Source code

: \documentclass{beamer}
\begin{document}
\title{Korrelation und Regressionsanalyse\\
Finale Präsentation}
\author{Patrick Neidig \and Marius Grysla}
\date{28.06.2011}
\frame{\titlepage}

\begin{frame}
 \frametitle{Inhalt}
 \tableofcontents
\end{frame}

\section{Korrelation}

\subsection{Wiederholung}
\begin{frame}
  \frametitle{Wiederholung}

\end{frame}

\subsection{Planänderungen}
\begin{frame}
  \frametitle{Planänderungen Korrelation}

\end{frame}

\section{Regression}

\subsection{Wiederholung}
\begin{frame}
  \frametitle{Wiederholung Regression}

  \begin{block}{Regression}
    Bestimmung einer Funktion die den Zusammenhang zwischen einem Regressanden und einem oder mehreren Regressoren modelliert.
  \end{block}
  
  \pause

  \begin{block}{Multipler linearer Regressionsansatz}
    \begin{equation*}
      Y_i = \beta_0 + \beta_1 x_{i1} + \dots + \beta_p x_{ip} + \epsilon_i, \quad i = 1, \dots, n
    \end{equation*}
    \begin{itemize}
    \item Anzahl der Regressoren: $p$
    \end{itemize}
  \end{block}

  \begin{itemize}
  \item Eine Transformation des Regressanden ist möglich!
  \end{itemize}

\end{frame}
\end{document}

- [Directions for this task] Your answer should consist of the lines above that hold the word "frametitle".

- [Task response]
 \frametitle{Inhalt}
  \frametitle{Wiederholung}
  \frametitle{Planänderungen Korrelation}
  \frametitle{Wiederholung Regression}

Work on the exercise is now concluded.